Records from a data source
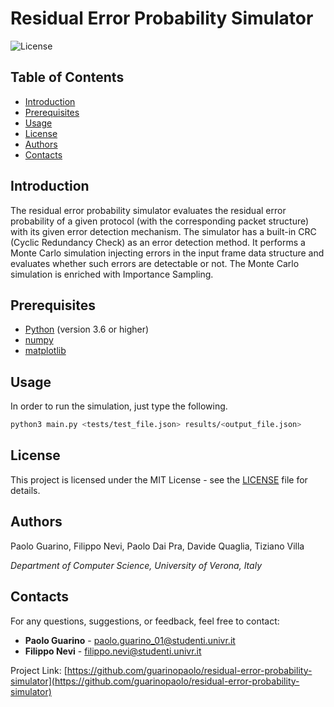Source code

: # Residual Error Probability Simulator

![License](https://img.shields.io/badge/license-MIT-blue.svg)

## Table of Contents

- [Introduction](#introduction)
- [Prerequisites](#prerequisites)
- [Usage](#usage)
- [License](#license)
- [Authors](#authors)
- [Contacts](#contacts)

## Introduction

The residual error probability simulator evaluates the residual error probability of a given protocol (with the corresponding packet structure) with its given error detection mechanism. The simulator has a built-in CRC (Cyclic Redundancy Check) as an error detection method. It performs a Monte Carlo simulation injecting errors in the input frame data structure and evaluates whether such errors are detectable or not. The Monte Carlo simulation is enriched with Importance Sampling.

## Prerequisites

- [Python](https://www.python.org/downloads/) (version 3.6 or higher)
- [numpy](https://numpy.org/)
- [matplotlib](https://matplotlib.org/)

## Usage

In order to run the simulation, just type the following.
```sh
python3 main.py <tests/test_file.json> results/<output_file.json>
```

## License

This project is licensed under the MIT License - see the [LICENSE](LICENSE) file for details.

## Authors ##

Paolo Guarino, Filippo Nevi, Paolo Dai Pra, Davide Quaglia, Tiziano Villa

*Department of Computer Science, University of Verona, Italy*

## Contacts

For any questions, suggestions, or feedback, feel free to contact:

- **Paolo Guarino** - [paolo.guarino_01@studenti.univr.it](mailto:paolo.guarino_01@studenti.univr.it)
- **Filippo Nevi** - [filippo.nevi@studenti.univr.it](mailto:filippo.nevi@studenti.univr.it)

Project Link: [https://github.com/guarinopaolo/residual-error-probability-simulator](https://github.com/guarinopaolo/residual-error-probability-simulator)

[About this task]: Scan the entries for the word "univr". Report each line that has it.

[Answer]:
- **Paolo Guarino** - [paolo.guarino_01@studenti.univr.it](mailto:paolo.guarino_01@studenti.univr.it)
- **Filippo Nevi** - [filippo.nevi@studenti.univr.it](mailto:filippo.nevi@studenti.univr.it)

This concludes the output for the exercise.